Exercise description: Determine the number of lines in the listing below where the string "Gateway" occurs; answer with the number alone.

Dataset excerpts:
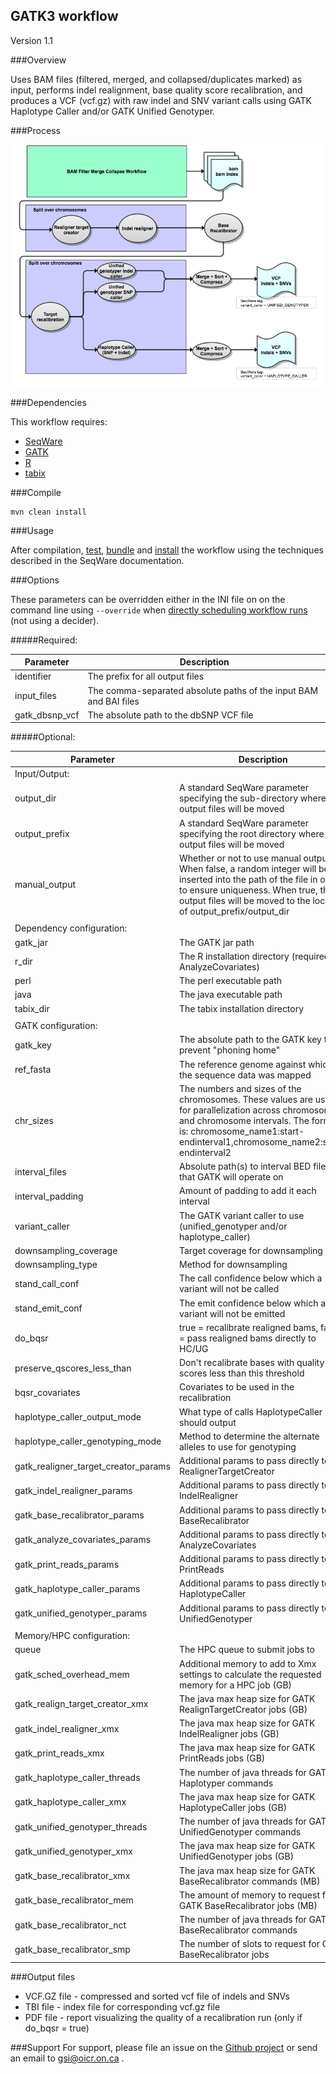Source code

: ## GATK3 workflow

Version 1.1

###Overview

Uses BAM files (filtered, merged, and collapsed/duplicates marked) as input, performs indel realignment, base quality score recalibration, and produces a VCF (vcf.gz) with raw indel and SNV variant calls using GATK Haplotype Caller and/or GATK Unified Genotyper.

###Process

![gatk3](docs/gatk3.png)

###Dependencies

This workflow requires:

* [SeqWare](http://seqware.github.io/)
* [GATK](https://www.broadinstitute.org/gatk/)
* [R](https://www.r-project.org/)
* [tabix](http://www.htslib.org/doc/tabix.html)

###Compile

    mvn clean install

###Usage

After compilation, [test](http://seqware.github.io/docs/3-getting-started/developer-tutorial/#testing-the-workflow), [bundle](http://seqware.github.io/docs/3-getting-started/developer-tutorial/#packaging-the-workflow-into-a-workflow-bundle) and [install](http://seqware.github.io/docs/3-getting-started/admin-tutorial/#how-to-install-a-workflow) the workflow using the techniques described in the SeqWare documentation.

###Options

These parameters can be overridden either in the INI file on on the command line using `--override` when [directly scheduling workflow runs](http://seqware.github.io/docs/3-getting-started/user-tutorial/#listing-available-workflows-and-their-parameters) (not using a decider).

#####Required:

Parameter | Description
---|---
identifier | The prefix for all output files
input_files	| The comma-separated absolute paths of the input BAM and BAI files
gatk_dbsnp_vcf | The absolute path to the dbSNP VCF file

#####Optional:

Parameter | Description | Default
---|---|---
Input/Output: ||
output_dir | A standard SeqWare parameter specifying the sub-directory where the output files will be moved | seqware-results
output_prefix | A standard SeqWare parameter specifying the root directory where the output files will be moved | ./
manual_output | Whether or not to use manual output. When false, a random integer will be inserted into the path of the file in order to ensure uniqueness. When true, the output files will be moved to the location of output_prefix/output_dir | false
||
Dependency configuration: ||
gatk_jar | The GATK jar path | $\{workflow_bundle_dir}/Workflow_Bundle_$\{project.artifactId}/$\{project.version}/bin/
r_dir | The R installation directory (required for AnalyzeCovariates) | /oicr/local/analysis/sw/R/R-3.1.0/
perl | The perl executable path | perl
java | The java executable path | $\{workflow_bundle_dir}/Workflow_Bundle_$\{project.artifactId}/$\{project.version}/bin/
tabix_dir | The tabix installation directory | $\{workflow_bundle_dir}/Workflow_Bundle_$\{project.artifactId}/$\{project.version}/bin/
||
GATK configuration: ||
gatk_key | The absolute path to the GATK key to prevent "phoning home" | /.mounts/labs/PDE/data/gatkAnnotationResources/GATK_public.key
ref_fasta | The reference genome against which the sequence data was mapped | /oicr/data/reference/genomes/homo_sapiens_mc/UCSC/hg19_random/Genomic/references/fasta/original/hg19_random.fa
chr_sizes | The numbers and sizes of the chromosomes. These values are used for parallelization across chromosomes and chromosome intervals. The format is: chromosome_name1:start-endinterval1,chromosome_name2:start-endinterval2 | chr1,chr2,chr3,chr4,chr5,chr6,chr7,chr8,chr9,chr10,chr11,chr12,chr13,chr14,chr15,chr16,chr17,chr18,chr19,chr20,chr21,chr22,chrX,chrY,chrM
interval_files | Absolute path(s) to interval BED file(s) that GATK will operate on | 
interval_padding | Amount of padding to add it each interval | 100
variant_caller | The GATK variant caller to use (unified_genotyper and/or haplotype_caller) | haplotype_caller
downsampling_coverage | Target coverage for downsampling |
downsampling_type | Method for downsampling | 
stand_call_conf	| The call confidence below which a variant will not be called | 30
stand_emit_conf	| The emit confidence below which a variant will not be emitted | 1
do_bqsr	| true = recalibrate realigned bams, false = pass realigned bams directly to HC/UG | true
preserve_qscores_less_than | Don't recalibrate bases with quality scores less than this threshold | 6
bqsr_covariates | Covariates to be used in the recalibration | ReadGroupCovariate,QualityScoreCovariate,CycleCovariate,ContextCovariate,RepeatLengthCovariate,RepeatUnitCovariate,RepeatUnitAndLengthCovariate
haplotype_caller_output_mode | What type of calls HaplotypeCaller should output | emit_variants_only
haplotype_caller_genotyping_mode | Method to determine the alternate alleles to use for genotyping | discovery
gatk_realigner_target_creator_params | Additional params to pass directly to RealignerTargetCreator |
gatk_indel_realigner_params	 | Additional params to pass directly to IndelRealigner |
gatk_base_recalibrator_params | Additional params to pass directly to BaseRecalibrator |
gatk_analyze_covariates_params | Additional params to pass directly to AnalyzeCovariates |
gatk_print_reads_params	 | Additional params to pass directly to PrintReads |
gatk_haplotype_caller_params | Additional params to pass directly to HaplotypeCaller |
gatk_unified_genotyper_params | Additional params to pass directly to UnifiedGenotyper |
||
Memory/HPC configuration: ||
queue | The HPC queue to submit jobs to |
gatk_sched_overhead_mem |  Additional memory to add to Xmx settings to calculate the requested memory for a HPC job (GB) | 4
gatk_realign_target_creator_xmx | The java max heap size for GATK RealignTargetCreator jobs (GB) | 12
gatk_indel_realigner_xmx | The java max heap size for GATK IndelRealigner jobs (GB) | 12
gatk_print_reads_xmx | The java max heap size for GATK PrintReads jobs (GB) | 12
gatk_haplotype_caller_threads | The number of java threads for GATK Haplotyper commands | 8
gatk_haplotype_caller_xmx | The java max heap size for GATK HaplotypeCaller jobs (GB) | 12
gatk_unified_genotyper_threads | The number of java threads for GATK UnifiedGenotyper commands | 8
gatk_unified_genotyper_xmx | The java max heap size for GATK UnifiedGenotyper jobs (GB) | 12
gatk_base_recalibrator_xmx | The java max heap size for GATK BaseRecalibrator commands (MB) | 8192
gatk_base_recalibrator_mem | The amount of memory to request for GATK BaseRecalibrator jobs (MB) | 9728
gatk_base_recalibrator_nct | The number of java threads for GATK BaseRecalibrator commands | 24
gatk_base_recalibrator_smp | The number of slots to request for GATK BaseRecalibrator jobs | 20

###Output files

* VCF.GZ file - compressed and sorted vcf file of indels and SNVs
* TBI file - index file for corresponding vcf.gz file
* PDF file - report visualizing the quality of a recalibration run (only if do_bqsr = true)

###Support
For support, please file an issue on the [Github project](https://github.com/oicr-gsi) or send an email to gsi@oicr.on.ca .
...
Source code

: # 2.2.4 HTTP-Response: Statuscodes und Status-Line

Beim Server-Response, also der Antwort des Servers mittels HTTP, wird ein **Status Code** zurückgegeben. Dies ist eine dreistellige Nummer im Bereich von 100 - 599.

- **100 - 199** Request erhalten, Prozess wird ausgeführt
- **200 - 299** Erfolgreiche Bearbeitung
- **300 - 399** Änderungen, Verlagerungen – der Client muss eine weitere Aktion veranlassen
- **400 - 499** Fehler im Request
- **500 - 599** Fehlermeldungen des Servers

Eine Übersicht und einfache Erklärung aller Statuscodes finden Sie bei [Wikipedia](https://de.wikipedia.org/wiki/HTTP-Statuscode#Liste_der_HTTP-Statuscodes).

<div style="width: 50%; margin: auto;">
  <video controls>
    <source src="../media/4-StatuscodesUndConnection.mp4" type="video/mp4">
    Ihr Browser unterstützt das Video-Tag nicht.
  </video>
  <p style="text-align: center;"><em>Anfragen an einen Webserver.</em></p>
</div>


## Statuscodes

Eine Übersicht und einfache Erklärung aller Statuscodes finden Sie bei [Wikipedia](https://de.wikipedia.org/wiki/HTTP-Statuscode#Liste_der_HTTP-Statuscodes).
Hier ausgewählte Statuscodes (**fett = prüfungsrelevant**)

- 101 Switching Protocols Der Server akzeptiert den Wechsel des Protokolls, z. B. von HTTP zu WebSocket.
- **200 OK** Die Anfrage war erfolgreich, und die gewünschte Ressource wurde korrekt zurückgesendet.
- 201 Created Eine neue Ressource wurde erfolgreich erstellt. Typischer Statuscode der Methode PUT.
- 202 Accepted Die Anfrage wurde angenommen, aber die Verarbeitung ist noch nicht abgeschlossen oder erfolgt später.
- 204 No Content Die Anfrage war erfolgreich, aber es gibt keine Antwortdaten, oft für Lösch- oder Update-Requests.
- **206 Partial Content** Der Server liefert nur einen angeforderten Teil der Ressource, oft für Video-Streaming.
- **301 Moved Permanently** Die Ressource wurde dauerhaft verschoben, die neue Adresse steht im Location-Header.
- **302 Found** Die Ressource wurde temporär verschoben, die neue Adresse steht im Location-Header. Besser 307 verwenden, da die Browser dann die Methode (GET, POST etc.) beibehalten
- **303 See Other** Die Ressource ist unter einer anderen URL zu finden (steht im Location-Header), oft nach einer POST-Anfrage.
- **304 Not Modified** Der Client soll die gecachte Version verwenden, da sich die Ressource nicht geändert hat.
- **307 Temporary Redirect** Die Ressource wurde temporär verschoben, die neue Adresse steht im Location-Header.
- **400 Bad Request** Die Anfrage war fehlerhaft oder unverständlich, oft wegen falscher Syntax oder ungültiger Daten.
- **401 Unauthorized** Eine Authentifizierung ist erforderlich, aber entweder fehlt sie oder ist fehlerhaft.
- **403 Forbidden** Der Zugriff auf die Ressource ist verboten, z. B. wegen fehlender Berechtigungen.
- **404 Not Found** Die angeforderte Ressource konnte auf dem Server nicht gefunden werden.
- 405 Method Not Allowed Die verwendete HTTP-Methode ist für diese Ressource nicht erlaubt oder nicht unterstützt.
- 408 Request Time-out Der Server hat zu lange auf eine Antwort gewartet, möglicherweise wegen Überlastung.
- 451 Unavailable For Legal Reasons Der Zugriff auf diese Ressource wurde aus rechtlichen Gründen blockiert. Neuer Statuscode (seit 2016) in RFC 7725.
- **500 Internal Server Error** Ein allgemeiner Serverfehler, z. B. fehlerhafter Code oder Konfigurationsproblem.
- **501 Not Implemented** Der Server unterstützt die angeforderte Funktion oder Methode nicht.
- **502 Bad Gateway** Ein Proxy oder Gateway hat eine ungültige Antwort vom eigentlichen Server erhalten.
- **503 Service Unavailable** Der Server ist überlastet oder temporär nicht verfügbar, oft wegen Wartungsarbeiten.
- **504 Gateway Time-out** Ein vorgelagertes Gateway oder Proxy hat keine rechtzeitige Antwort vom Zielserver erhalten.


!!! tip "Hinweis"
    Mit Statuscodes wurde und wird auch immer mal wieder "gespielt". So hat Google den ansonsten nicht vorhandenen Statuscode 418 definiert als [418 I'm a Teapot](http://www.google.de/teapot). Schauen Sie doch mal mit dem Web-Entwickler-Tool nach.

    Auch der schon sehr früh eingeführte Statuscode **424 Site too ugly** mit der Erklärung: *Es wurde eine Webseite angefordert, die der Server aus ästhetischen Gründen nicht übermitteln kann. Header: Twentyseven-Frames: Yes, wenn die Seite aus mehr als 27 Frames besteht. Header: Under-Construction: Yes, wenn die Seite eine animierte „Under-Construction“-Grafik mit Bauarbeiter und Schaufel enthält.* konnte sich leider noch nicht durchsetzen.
* * *
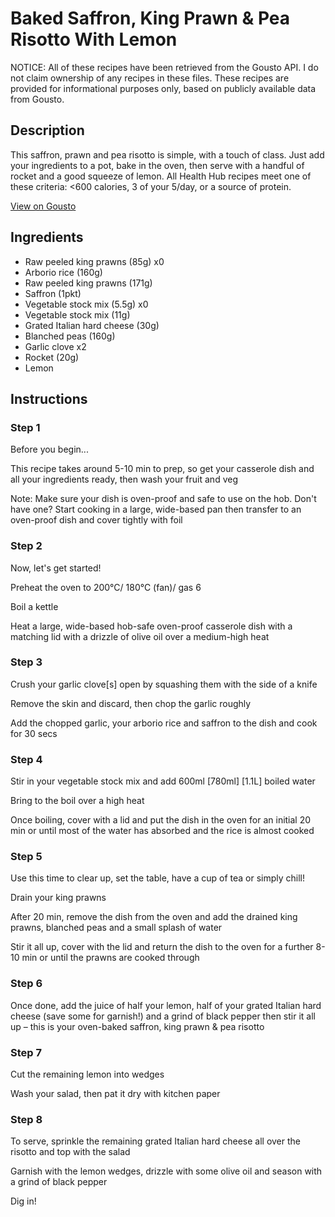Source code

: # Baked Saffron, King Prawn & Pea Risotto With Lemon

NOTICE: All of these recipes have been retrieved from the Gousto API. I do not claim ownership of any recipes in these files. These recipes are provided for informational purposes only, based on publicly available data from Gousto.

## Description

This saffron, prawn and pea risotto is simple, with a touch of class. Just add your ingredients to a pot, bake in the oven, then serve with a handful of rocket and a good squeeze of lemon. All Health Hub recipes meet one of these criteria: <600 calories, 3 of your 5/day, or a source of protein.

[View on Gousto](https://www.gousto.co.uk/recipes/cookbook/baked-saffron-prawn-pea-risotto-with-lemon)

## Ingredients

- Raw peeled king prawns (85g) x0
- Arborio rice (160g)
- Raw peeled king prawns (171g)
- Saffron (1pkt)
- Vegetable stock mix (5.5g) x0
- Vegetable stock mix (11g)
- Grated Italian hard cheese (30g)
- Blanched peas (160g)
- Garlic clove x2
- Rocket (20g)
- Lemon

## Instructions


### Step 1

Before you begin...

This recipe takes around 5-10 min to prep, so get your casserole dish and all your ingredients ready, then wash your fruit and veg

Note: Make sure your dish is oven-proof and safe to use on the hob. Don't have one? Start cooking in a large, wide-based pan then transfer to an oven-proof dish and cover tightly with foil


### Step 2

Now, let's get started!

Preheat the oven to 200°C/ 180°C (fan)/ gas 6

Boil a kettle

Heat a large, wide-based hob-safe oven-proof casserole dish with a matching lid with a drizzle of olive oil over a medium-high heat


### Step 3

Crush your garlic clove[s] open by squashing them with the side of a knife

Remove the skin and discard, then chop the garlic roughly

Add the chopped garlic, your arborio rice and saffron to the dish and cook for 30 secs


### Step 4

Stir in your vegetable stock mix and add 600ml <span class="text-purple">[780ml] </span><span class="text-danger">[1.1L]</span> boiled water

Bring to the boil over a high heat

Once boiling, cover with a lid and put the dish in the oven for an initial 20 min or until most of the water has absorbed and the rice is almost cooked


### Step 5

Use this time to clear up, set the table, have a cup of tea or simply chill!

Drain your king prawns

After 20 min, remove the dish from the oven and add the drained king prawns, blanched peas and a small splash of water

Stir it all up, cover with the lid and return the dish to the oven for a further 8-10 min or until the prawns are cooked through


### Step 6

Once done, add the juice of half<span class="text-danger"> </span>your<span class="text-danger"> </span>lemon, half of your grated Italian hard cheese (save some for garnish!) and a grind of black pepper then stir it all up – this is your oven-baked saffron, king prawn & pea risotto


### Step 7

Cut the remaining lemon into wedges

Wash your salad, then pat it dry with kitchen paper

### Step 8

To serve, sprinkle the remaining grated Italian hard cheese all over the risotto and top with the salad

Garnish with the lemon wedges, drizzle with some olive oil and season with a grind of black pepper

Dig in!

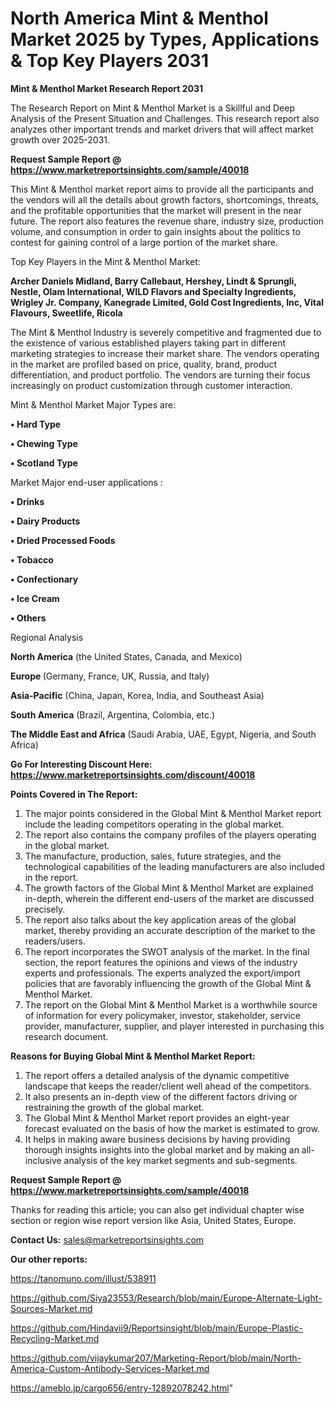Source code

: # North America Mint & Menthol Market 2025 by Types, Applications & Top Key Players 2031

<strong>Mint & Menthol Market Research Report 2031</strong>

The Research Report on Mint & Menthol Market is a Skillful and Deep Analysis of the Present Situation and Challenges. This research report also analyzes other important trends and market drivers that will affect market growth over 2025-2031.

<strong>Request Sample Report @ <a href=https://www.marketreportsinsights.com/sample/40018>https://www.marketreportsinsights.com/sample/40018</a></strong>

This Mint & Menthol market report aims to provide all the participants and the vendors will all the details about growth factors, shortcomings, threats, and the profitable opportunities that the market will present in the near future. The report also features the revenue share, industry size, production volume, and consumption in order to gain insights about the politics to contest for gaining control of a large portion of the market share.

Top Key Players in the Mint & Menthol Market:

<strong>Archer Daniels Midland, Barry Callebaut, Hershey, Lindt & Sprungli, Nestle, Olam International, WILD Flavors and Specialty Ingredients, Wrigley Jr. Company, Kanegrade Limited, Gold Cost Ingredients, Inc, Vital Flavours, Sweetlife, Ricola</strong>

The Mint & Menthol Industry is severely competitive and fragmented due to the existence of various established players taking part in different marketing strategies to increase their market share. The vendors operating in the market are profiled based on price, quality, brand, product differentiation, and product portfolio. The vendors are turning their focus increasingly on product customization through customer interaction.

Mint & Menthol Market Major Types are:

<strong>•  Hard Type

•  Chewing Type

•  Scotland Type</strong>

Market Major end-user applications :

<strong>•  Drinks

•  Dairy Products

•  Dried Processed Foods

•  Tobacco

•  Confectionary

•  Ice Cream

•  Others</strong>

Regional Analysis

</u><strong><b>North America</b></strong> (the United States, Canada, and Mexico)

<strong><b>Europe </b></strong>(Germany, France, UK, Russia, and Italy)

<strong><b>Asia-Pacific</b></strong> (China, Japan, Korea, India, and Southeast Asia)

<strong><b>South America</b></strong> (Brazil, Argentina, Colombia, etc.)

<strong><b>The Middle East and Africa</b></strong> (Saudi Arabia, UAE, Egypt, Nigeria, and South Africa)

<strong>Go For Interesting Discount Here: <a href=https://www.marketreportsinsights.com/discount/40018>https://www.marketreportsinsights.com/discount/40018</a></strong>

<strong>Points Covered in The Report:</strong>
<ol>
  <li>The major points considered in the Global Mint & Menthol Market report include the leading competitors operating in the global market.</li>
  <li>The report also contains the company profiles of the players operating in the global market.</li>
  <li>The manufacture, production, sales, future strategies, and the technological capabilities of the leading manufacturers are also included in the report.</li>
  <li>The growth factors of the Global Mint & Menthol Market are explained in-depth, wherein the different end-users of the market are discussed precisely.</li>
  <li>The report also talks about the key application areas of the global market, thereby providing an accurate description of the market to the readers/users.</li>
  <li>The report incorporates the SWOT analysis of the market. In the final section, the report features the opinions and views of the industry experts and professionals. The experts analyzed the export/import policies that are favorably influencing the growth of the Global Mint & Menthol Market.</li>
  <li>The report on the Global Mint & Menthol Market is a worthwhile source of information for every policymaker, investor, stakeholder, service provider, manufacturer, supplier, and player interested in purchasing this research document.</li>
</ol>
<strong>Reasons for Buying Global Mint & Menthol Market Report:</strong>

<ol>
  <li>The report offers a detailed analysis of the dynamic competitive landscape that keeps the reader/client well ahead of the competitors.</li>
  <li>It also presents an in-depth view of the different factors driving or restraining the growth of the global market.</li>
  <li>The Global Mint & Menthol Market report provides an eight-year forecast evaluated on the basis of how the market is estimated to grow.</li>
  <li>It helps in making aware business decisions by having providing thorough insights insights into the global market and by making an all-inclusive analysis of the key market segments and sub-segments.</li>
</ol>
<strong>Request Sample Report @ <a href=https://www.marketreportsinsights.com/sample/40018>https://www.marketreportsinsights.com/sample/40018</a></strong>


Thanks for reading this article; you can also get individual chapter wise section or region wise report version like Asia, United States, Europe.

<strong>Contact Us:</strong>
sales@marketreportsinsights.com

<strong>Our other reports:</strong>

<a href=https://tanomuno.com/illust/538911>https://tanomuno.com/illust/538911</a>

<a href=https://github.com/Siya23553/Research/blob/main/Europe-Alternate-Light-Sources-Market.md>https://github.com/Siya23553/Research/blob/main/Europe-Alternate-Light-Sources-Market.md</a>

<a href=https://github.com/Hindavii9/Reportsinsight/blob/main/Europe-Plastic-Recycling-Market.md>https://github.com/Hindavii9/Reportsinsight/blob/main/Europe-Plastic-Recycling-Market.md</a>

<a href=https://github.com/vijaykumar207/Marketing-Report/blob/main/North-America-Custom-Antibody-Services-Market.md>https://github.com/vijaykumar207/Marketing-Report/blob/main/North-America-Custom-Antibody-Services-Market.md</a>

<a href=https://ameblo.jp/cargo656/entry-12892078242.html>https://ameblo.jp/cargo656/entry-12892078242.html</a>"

Result below: 2